As for the old message, Taibbi cites
Jeff Stein: Study: Hillary Clinton's TV ads were almost entirely
Hillary Clinton's campaign ran TV ads that had less to do with policy
than any other presidential candidate in the past four presidential
races, according to a new study published on Monday by the Wesleyan
Clinton's team spent a whopping $1 billion on the election in all --
about twice what Donald Trump's campaign spent. Clinton spent $72 million
on television ads in the final weeks alone.
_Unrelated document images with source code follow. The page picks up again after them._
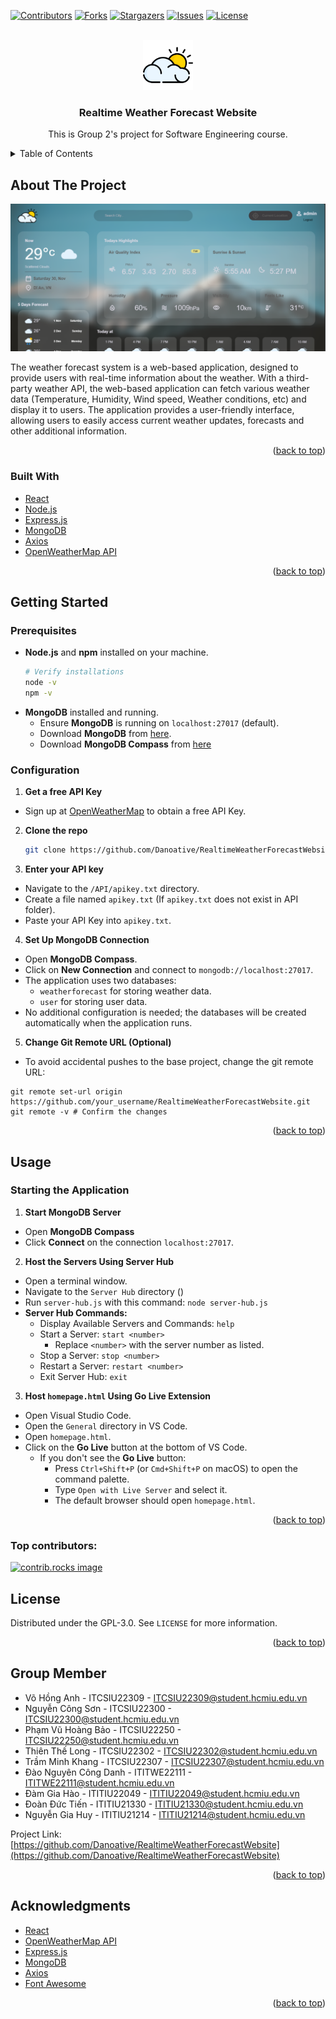 <!-- Improved compatibility of back to top link: See: https://github.com/othneildrew/Best-README-Template/pull/73 -->
<a id="readme-top"></a>
<!--
*** Thanks for checking out the Best-README-Template. If you have a suggestion
*** that would make this better, please fork the repo and create a pull request
*** or simply open an issue with the tag "enhancement".
*** Don't forget to give the project a star!
*** Thanks again! Now go create something AMAZING! :D
-->



<!-- PROJECT SHIELDS -->
<!--
*** I'm using markdown "reference style" links for readability.
*** Reference links are enclosed in brackets [ ] instead of parentheses ( ).
*** See the bottom of this document for the declaration of the reference variables
*** for contributors-url, forks-url, etc. This is an optional, concise syntax you may use.
*** https://www.markdownguide.org/basic-syntax/#reference-style-links
-->
[![Contributors][contributors-shield]][contributors-url]
[![Forks][forks-shield]][forks-url]
[![Stargazers][stars-shield]][stars-url]
[![Issues][issues-shield]][issues-url]
[![License][license-shield]][license-url]



<!-- PROJECT LOGO -->
<br />
<div align="center">
  <a href="https://github.com/Danoative/RealtimeWeatherForecastWebsite">
    <img src="/General/assets/css/imgGenUi/logo.png" alt="Logo" width="80" height="80">
  </a>

<h3 align="center">Realtime Weather Forecast Website</h3>

  <p align="center">
    This is Group 2's project for Software Engineering course.
  </p>
</div>



<!-- TABLE OF CONTENTS -->
<details>
  <summary>Table of Contents</summary>
  <ol>
    <li>
      <a href="#about-the-project">About The Project</a>
      <ul>
        <li><a href="#built-with">Built With</a></li>
      </ul>
    </li>
    <li>
      <a href="#getting-started">Getting Started</a>
      <ul>
        <li><a href="#prerequisites">Prerequisites</a></li>
        <li><a href="#installation">Installation</a></li>
      </ul>
    </li>
    <li><a href="#usage">Usage</a></li>
    <li><a href="#roadmap">Roadmap</a></li>
    <li><a href="#contributing">Contributing</a></li>
    <li><a href="#license">License</a></li>
    <li><a href="#contact">Group Member</a></li>
    <li><a href="#acknowledgments">Acknowledgments</a></li>
  </ol>
</details>



<!-- ABOUT THE PROJECT -->
## About The Project

[![Product Name Screen Shot][product-screenshot]](https://example.com)

The weather forecast system is a web-based application, designed to provide users with real-time information about the weather. With a third-party weather API, the web-based application can fetch various weather data (Temperature, Humidity, Wind speed, Weather conditions, etc) and display it to users. The application provides a user-friendly interface, allowing users to easily access current weather updates, forecasts and other additional information.


<p align="right">(<a href="#readme-top">back to top</a>)</p>



### Built With

- [React](https://reactjs.org/)
- [Node.js](https://nodejs.org/)
- [Express.js](https://expressjs.com/)
- [MongoDB](https://www.mongodb.com/)
- [Axios](https://axios-http.com/)
- [OpenWeatherMap API](https://openweathermap.org/api)

<p align="right">(<a href="#readme-top">back to top</a>)</p>



<!-- GETTING STARTED -->
## Getting Started



### Prerequisites

- **Node.js** and **npm** installed on your machine.
  ```sh
  # Verify installations
  node -v
  npm -v
  ```
- **MongoDB** installed and running.
    - Ensure **MongoDB** is running on `localhost:27017` (default).
    - Download **MongoDB** from [here](https://www.mongodb.com/try/download/community).
    - Download **MongoDB Compass** from [here](https://www.mongodb.com/try/download/compass)

### Configuration

1. **Get a free API Key**
- Sign up at [OpenWeatherMap](https://openweathermap.org/) to obtain a free API Key.
2. **Clone the repo**
   ```sh
   git clone https://github.com/Danoative/RealtimeWeatherForecastWebsite.git
   ```
3. **Enter your API key**
- Navigate to the `/API/apikey.txt` directory.
- Create a file named `apikey.txt` (If `apikey.txt` does not exist in API folder).
- Paste your API Key into `apikey.txt`.

4. **Set Up MongoDB Connection**
- Open **MongoDB Compass**.
- Click on **New Connection** and connect to `mongodb://localhost:27017`.
- The application uses two databases:
    - `weatherforecast` for storing weather data.
    - `user` for storing user data.
- No additional configuration is needed; the databases will be created automatically when the application runs.

5. **Change Git Remote URL (Optional)**
- To avoid accidental pushes to the base project, change the git remote URL:
```
git remote set-url origin https://github.com/your_username/RealtimeWeatherForecastWebsite.git
git remote -v # Confirm the changes
```


<p align="right">(<a href="#readme-top">back to top</a>)</p>



<!-- USAGE EXAMPLES -->
## Usage

### Starting the Application

1. **Start MongoDB Server**
- Open **MongoDB Compass**
- Click **Connect** on the connection `localhost:27017`.

2. **Host the Servers Using Server Hub**
- Open a terminal window.
- Navigate to the `Server Hub` directory ()
- Run `server-hub.js` with this command: ```node server-hub.js```
- **Server Hub Commands:**
    - Display Available Servers and Commands: `help`
    - Start a Server: `start <number>`
        - Replace `<number>` with the server number as listed.
    - Stop a Server: `stop <number>`
    - Restart a Server: `restart <number>`
    - Exit Server Hub: `exit`

3. **Host `homepage.html` Using Go Live Extension**
- Open Visual Studio Code.
- Open the `General` directory in VS Code.
- Open `homepage.html`.
- Click on the **Go Live** button at the bottom of VS Code.
    - If you don't see the **Go Live** button:
        - Press `Ctrl+Shift+P` (or `Cmd+Shift+P` on macOS) to open the command palette.
        - Type `Open with Live Server` and select it.
        - The default browser should open `homepage.html`.



<p align="right">(<a href="#readme-top">back to top</a>)</p>





### Top contributors:

<a href="https://github.com/Danoative/RealtimeWeatherForecastWebsite/graphs/contributors">
  <img src="https://contrib.rocks/image?repo=Danoative/RealtimeWeatherForecastWebsite" alt="contrib.rocks image" />
</a>



<!-- LICENSE -->
## License

Distributed under the GPL-3.0. See `LICENSE` for more information.

<p align="right">(<a href="#readme-top">back to top</a>)</p>



<!-- CONTACT -->
## Group Member

- Võ Hồng Anh             - ITCSIU22309 - ITCSIU22309@student.hcmiu.edu.vn
- Nguyễn Công Sơn         - ITCSIU22300 - ITCSIU22300@student.hcmiu.edu.vn
- Phạm Vũ Hoàng Bảo       - ITCSIU22250 - ITCSIU22250@student.hcmiu.edu.vn
- Thiên Thế Long          - ITCSIU22302 - ITCSIU22302@student.hcmiu.edu.vn
- Trầm Minh Khang         - ITCSIU22307 - ITCSIU22307@student.hcmiu.edu.vn
- Đào Nguyên Công Danh    - ITITWE22111 - ITITWE22111@student.hcmiu.edu.vn
- Đàm Gia Hào             - ITITIU22049 - ITITIU22049@student.hcmiu.edu.vn
- Đoàn Đức Tiến           - ITITIU21330 - ITITIU21330@student.hcmiu.edu.vn
- Nguyễn Gia Huy          - ITITIU21214 - ITITIU21214@student.hcmiu.edu.vn

Project Link: [https://github.com/Danoative/RealtimeWeatherForecastWebsite](https://github.com/Danoative/RealtimeWeatherForecastWebsite)

<p align="right">(<a href="#readme-top">back to top</a>)</p>



<!-- ACKNOWLEDGMENTS -->
## Acknowledgments

* [React](https://react.dev/)
* [OpenWeatherMap API](https://openweathermap.org/api)
* [Express.js](https://expressjs.com/)
* [MongoDB](https://www.mongodb.com/)
* [Axios](https://axios-http.com/)
* [Font Awesome](https://fontawesome.com/)

<p align="right">(<a href="#readme-top">back to top</a>)</p>



<!-- MARKDOWN LINKS & IMAGES -->
<!-- https://www.markdownguide.org/basic-syntax/#reference-style-links -->
[contributors-shield]: https://img.shields.io/github/contributors/Danoative/RealtimeWeatherForecastWebsite.svg?style=for-the-badge
[contributors-url]: https://github.com/Danoative/RealtimeWeatherForecastWebsite/graphs/contributors
[forks-shield]: https://img.shields.io/github/forks/Danoative/RealtimeWeatherForecastWebsite.svg?style=for-the-badge
[forks-url]: https://github.com/Danoative/RealtimeWeatherForecastWebsite/network/members
[stars-shield]: https://img.shields.io/github/stars/Danoative/RealtimeWeatherForecastWebsite.svg?style=for-the-badge
[stars-url]: https://github.com/Danoative/RealtimeWeatherForecastWebsite/stargazers
[issues-shield]: https://img.shields.io/github/issues/Danoative/RealtimeWeatherForecastWebsite.svg?style=for-the-badge
[issues-url]: https://github.com/Danoative/RealtimeWeatherForecastWebsite/issues
[license-shield]: https://img.shields.io/github/license/Danoative/RealtimeWeatherForecastWebsite.svg?style=for-the-badge
[license-url]: https://github.com/Danoative/RealtimeWeatherForecastWebsite/blob/master/LICENSE
[product-screenshot]: General/assets/Demo_Image/demo.png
But only 25 percent of advertising supporting her campaign went after
Trump on policy grounds, the researchers found. By comparison, every other
presidential candidate going back to at least 2000 devoted more than 40
percent of his or her advertising to policy-based attacks. None spent
nearly as much time going after an opponent's personality as Clinton's
Clinton's ad strategy had, I think, the perverse effect of inoculating
Trump against further personal attacks and not framing issues that the
Democrats could follow up on post-election. It conveyed to voters that
issues don't matter -- only personalities and character -- and as such
Clinton offered little help down-ballot. Conversely, most Republican
money was spent down-ballot, and that created a powerful momentum to
capture Congress as well as to elect Trump. But then the Clintons have
a long history of sabotaging their party mates -- all the better to
concentrate their deal-making opportunities with donors (as well as
their retirement bonuses).
For a more optimistic accounting of Montana, see:
Matthew Yglesias: Republicans' 7-point win in last night's Montana
election is great news for Democrats; for more pessimistic views, see:
Andrew O'Hehir: Wake Up, Liberals: There Will Be No 2018 'Blue Wave,' No
Democratic Majority and No Impeachment; and
Ed Kilgore: 6 Takeaways From Montana's Special Election.
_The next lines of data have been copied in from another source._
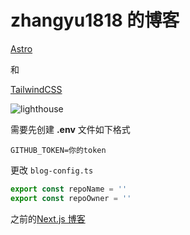 # zhangyu1818 的博客

[Astro](https://github.com/withastro/astro)

和

[TailwindCSS](https://github.com/tailwindlabs/tailwindcss)

![lighthouse](https://raw.githubusercontent.com/zhangyu1818/blog/files/files/lighthouse1.png)

需要先创建 **.env** 文件如下格式

```
GITHUB_TOKEN=你的token
```

更改 `blog-config.ts`

```js
export const repoName = ''
export const repoOwner = ''
```

之前的[Next.js 博客](https://github.com/zhangyu1818/blog/tree/nextjs)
Rebecca Traister: Hillary Clinton Is Furious. And Resigned. And Funny.
And Worried. "The surreal post-election life of the woman who would
have been president." Long piece, not unsympathetic, not without
interest, especially on problems of sexual politics. You might also
be interested in
Katie Serena: Hillary Clinton Roasts Donald Trump in Wellseley College
Commencement Speech, where she "even took a whack at humor,"
introducing herself as "the former president of the Wellseley College
Young Republicans" and reminiscing about "how she and her peers were
'furious' over the election of Richard Nixon." She could have used
some of that fury lately, but instead she's "OK."
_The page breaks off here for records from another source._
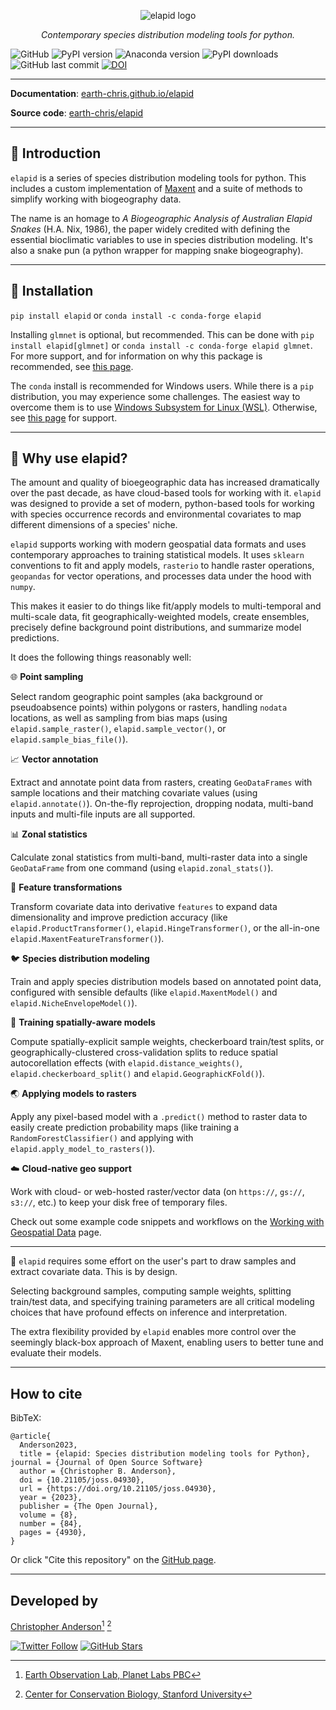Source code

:<p align="center">
  <img src="https://earth-chris.github.io/elapid/img/elapid-logo.png" alt="elapid logo"/>
</p>

<p align="center">
  <em>Contemporary species distribution modeling tools for python.</em>
</p>

![GitHub](https://img.shields.io/github/license/earth-chris/elapid)
![PyPI version](https://img.shields.io/pypi/v/elapid)
![Anaconda version](https://anaconda.org/conda-forge/elapid/badges/version.svg)
![PyPI downloads](https://img.shields.io/pypi/dm/elapid)
![GitHub last commit](https://img.shields.io/github/last-commit/earth-chris/elapid)
[![DOI](https://joss.theoj.org/papers/10.21105/joss.04930/status.svg)](https://doi.org/10.21105/joss.04930)

---

**Documentation**: [earth-chris.github.io/elapid](https://earth-chris.github.io/elapid)

**Source code**: [earth-chris/elapid](https://github.com/earth-chris/elapid)

---

## :snake: Introduction

`elapid` is a series of species distribution modeling tools for python. This includes a custom implementation of [Maxent][home-maxent] and a suite of methods to simplify working with biogeography data.

The name is an homage to *A Biogeographic Analysis of Australian Elapid Snakes* (H.A. Nix, 1986), the paper widely credited with defining the essential bioclimatic variables to use in species distribution modeling. It's also a snake pun (a python wrapper for mapping snake biogeography).

---

## :seedling: Installation

`pip install elapid` or `conda install -c conda-forge elapid`

Installing `glmnet` is optional, but recommended. This can be done with `pip install elapid[glmnet]` or `conda install -c conda-forge elapid glmnet`. For more support, and for information on why this package is recommended, see [this page](https://elapid.org/install#installing-glmnet).

The `conda` install is recommended for Windows users. While there is a `pip` distribution, you may experience some challenges. The easiest way to overcome them is to use [Windows Subsystem for Linux (WSL)](https://docs.microsoft.com/en-us/windows/wsl/about). Otherwise, see [this page](https://elapid.org/install) for support.

---

## :deciduous_tree: Why use elapid?

The amount and quality of bioegeographic data has increased dramatically over the past decade, as have cloud-based tools for working with it. `elapid` was designed to provide a set of modern, python-based tools for working with species occurrence records and environmental covariates to map different dimensions of a species' niche.

`elapid` supports working with modern geospatial data formats and uses contemporary approaches to training statistical models. It uses `sklearn` conventions to fit and apply models, `rasterio` to handle raster operations, `geopandas` for vector operations, and processes data under the hood with `numpy`.

This makes it easier to do things like fit/apply models to multi-temporal and multi-scale data, fit geographically-weighted models, create ensembles, precisely define background point distributions, and summarize model predictions.

It does the following things reasonably well:

:globe_with_meridians: **Point sampling**

Select random geographic point samples (aka background or pseudoabsence points) within polygons or rasters, handling `nodata` locations, as well as sampling from bias maps (using `elapid.sample_raster()`, `elapid.sample_vector()`, or `elapid.sample_bias_file()`).

:chart_with_upwards_trend: **Vector annotation**

Extract and annotate point data from rasters, creating `GeoDataFrames` with sample locations and their matching covariate values (using `elapid.annotate()`). On-the-fly reprojection, dropping nodata, multi-band inputs and multi-file inputs are all supported.

:bar_chart: **Zonal statistics**

Calculate zonal statistics from multi-band, multi-raster data into a single `GeoDataFrame` from one command (using `elapid.zonal_stats()`).

:bug: **Feature transformations**

Transform covariate data into derivative `features` to expand data dimensionality and improve prediction accuracy (like `elapid.ProductTransformer()`, `elapid.HingeTransformer()`, or the all-in-one `elapid.MaxentFeatureTransformer()`).

:bird: **Species distribution modeling**

Train and apply species distribution models based on annotated point data, configured with sensible defaults (like `elapid.MaxentModel()` and `elapid.NicheEnvelopeModel()`).

:satellite: **Training spatially-aware models**

Compute spatially-explicit sample weights, checkerboard train/test splits, or geographically-clustered cross-validation splits to reduce spatial autocorellation effects (with `elapid.distance_weights()`, `elapid.checkerboard_split()` and `elapid.GeographicKFold()`).

:earth_asia: **Applying models to rasters**

Apply any pixel-based model with a `.predict()` method to raster data to easily create prediction probability maps (like training a `RandomForestClassifier()` and applying with `elapid.apply_model_to_rasters()`).

:cloud: **Cloud-native geo support**

Work with cloud- or web-hosted raster/vector data (on `https://`, `gs://`, `s3://`, etc.) to keep your disk free of temporary files.

Check out some example code snippets and workflows on the [Working with Geospatial Data](https://elapid.org/examples/WorkingWithGeospatialData/) page.

---

:snake: `elapid` requires some effort on the user's part to draw samples and extract covariate data. This is by design.

Selecting background samples, computing sample weights, splitting train/test data, and specifying training parameters are all critical modeling choices that have profound effects on inference and interpretation.

The extra flexibility provided by `elapid` enables more control over the seemingly black-box approach of Maxent, enabling users to better tune and evaluate their models.

---

## How to cite

BibTeX:

```
@article{
  Anderson2023,
  title = {elapid: Species distribution modeling tools for Python}, journal = {Journal of Open Source Software}
  author = {Christopher B. Anderson},
  doi = {10.21105/joss.04930},
  url = {https://doi.org/10.21105/joss.04930},
  year = {2023},
  publisher = {The Open Journal},
  volume = {8},
  number = {84},
  pages = {4930},
}
```

Or click "Cite this repository" on the [GitHub page](https://github.com/earth-chris/elapid).

---

## Developed by

[Christopher Anderson](https://cbanderson.info)[^1] [^2]

<a href="https://twitter.com/earth_chris">![Twitter Follow](https://img.shields.io/twitter/follow/earth_chris)</a>
<a href="https://github.com/earth-chris">![GitHub Stars](https://img.shields.io/github/stars/earth-chris?affiliations=OWNER%2CCOLLABORATOR&style=social)</a>

[home-maxent]: https://biodiversityinformatics.amnh.org/open_source/maxent/
[r-maxnet]: https://github.com/mrmaxent/maxnet
[^1]: [Earth Observation Lab, Planet Labs PBC](https://www.planet.com)
[^2]: [Center for Conservation Biology, Stanford University](https://ccb.stanford.edu)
Joan C Williams: The Dumb Politics of Elite Condescension: Author
also has a book, White Working Class: Overcoming Class Cluelessness
Dave Zirin: A Lynching on the University of Maryland Campus, and
Why I Called the Murder of Richard Collins III a Lynching.
What a bummer this is all turning into. Nor can I say it's different
than I expected. And it's really unhealthy to go through life with so
many occasions to say "I told you so."